At the opening 21 and 35 days after infection of the internal organs of animals were unremarkable. .nthracis of internal organs and blood of these animals was not provided.

After verifying the sterility of the blood serum of these animals was aspirated iactiveaware at 56°With 30 minutes To inaktivirovannye sera was added 1% thimerosal 1:100 and stored in the refrigerator before use in the reaction of indirect haemagglutination (RGA) and the reaction immunodiffusion in gel (REED).

Example 6. Obtaining antigenic erythrocytic diagnosticums

For sensitization formalizovannyi Anisimovna sheep erythrocytes were used for optimal sensitization cultivation culture filtrates (CF) of different genotypes .nthracis.

Culture filtrates .nthracis STI, 81/1TR, Davis received on previously described methodology (Barkov A. M., ALEXANDER Lipnitsky, Evteeva EV isolation and antigenic characterization of the components of culture filtrate of Bacillus nthracis. //Biotechnology, 2000. No. 6.-P.27-33).

Sensitization of erythrocytes was performed according to (Bushanan T.M., J.C. Feeley, Haues P.S., P.S. Brachman "Anthrax inderect hemagglutination test //J.Immunol, 1971.-Vol.107.-P.2631-2636").

Example 7. Check in rnga active the STI and specificity of sera of Guinea pigs, surviving after infection .nthracis 81/1.

Rnge set according to the standard technique in the volume of 0.025 ml as diluent used 1% normal rabbit serum in saline solution pH of 7.2. Test serum was titrated in the diluent with 1:10 to 1:1280. After making diagnostics in the volume of 0.025 ml dice were shaken, incubated at 37°With 40 minutes the Result was taken into account within 20 minutes

The specificity of RNA confirmed controls: diluent + erythrocyte diagnosticum; serum studied Guinea pigs + desensibilisation Anisimovna erythrocytes.
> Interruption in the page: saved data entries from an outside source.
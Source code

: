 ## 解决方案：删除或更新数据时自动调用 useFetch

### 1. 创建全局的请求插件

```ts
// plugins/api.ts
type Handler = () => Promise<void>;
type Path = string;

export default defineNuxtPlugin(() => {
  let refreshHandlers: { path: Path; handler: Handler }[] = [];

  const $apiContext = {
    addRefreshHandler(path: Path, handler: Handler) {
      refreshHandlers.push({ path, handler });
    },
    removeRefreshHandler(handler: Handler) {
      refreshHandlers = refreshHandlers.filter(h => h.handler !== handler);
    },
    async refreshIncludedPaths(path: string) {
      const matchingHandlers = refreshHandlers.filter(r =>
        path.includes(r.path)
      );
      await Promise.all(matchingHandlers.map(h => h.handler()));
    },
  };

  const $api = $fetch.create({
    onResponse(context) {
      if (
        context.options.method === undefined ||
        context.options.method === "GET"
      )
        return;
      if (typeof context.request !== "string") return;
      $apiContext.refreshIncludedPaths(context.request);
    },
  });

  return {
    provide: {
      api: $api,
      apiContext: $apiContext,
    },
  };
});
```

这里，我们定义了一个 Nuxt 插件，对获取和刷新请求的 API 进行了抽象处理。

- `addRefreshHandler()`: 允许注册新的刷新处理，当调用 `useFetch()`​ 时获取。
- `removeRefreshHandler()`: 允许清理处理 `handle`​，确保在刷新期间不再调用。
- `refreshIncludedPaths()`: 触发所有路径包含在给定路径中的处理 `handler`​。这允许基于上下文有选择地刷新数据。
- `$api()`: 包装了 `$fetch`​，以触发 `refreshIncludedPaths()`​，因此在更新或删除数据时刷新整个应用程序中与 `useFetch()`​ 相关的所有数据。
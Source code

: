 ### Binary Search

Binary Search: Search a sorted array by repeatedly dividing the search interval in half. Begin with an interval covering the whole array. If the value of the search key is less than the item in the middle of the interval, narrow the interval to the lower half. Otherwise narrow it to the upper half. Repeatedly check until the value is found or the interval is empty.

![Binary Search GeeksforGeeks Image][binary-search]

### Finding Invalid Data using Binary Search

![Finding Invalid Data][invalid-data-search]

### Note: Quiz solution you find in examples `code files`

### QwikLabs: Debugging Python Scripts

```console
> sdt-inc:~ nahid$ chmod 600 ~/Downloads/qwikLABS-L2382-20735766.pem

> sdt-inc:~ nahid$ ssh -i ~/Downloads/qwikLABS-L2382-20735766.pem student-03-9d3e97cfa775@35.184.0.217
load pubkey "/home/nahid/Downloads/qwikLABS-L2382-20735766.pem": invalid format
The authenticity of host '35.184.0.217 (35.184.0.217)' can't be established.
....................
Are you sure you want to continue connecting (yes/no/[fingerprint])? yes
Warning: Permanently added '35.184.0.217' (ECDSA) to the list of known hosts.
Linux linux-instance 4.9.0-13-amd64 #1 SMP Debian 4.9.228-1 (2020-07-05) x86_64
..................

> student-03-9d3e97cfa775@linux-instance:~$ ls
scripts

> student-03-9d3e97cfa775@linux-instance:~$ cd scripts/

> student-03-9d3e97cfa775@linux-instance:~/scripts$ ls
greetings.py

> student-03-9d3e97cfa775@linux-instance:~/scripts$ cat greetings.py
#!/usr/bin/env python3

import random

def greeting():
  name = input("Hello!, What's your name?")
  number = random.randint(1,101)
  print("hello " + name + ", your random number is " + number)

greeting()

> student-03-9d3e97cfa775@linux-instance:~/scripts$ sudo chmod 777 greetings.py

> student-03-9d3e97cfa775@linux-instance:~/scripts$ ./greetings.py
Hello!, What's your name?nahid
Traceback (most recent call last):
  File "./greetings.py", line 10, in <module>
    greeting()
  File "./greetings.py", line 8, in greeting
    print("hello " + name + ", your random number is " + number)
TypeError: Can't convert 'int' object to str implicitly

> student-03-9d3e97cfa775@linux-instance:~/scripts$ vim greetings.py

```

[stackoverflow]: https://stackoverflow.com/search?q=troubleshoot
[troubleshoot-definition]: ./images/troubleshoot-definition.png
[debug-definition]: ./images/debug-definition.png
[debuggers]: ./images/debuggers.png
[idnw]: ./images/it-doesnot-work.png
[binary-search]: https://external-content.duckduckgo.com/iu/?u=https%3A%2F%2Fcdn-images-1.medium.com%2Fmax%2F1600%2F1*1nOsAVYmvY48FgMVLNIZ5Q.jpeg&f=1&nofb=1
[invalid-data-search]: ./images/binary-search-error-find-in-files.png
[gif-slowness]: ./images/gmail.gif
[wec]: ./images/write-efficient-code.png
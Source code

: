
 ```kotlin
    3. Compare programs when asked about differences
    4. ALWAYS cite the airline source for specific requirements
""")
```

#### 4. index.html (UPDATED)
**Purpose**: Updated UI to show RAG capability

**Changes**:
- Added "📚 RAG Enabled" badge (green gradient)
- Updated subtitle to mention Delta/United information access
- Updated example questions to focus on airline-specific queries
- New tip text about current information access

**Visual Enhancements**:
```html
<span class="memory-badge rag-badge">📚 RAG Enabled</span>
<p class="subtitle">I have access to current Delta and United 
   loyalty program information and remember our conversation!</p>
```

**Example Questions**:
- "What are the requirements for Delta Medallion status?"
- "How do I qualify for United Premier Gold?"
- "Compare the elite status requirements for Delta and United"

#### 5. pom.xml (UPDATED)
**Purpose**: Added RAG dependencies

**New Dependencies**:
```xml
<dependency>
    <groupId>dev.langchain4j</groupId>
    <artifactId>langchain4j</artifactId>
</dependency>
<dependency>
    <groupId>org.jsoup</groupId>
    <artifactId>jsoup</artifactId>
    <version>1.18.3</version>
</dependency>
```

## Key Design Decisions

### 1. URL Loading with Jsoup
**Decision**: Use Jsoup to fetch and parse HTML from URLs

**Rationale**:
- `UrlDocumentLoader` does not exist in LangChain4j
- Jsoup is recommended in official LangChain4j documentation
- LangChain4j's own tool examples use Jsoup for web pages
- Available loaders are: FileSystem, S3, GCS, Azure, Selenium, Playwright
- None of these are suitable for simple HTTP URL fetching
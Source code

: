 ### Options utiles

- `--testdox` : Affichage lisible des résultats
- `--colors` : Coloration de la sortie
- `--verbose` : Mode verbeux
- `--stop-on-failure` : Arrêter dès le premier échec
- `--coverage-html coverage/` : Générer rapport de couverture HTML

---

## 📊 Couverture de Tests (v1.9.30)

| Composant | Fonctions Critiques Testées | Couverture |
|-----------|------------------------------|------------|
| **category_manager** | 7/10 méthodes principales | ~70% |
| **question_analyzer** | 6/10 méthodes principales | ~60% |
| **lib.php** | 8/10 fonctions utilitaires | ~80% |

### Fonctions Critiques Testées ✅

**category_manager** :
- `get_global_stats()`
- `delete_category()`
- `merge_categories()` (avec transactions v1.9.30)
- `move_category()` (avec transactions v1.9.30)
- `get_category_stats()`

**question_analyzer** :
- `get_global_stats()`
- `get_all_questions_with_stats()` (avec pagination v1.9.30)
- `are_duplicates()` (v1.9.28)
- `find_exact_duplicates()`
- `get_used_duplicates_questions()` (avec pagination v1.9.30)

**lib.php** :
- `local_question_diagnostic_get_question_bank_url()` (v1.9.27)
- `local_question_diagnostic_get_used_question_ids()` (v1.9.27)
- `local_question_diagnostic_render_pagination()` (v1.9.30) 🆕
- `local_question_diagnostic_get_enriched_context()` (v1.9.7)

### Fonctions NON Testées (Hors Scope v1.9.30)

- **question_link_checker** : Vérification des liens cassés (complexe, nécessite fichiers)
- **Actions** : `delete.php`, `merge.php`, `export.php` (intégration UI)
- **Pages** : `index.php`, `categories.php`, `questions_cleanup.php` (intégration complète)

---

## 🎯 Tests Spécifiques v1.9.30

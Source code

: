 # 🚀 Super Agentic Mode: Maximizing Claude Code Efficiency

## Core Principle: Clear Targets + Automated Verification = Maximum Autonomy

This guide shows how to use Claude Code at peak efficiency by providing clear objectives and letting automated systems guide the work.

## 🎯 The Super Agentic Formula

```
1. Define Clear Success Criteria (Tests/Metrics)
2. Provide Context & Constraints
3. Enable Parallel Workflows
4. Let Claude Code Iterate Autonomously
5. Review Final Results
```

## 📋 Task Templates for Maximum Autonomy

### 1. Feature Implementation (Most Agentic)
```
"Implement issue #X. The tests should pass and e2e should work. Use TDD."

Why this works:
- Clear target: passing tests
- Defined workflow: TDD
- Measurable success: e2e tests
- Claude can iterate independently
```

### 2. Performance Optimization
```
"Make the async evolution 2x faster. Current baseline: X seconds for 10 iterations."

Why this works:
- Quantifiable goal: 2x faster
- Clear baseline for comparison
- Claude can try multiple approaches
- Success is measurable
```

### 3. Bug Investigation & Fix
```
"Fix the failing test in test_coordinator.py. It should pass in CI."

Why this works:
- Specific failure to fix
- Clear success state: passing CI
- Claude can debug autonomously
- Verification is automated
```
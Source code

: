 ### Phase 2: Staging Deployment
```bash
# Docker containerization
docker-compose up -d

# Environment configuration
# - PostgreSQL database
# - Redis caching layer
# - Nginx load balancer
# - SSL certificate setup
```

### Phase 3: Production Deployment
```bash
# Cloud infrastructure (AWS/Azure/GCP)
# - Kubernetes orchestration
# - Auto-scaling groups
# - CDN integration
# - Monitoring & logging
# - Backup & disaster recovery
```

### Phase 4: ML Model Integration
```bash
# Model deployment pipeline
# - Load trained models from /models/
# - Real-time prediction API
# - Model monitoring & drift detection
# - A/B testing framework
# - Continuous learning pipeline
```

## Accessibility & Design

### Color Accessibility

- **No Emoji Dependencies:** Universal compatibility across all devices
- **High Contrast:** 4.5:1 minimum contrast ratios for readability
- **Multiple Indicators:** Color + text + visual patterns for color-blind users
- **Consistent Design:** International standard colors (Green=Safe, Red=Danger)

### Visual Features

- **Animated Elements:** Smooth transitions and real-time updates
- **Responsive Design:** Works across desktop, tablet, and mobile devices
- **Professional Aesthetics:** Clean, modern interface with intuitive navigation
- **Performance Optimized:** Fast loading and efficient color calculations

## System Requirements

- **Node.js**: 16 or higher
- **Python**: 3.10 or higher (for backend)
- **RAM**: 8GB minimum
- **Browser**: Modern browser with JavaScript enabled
Titers of sera obtained at 21 and 35 days after infection with spores .nthracis 81/1, accounted for diagnosticum based on the KF. .nthracis STI 1:320-1:640; for diagnostics based on KF .nthracis 81/1TR and Davis - 1:80-1:320 (see table).

The specificity of RNA also confirmed RTHA and Rat.

Example 8. Activity of sera of Guinea pigs surviving after infection .nthracis 81/1 in REED

Serum of Guinea pigs were active in different REED with KF different genotypes .nthracis and formed a zone of precipitates in the division 1:4-1:16. (see drawing).

Thus, the preliminary introduction of cavies NAF leads to prolonged survival of animals after infection 10 LD₅₀.nthracis 81/1 with the formation of antibodies to various antigens is m virulent strain .nthracis.

The use of the sera of these animals will be useful for (selection) assessment of anthrax diagnostic products.

The method of obtaining immune serum to antigens of virulent strains of Bacillus anthracis, characterized in that the Guinea pigs before infection alternately, first in right, then after 14 days in the left groin injected 0.2 ml incomplete adjuvant's adjuvant with an equal volume of physiological solution, within 14 days after the last injection incomplete adjuvant's adjuvant, in the right groin Guinea pigs injected up to 10 LD₅₀spore suspensions of Bacillus anthracis 81/1, all infected animals survive up to 35 days (observation period).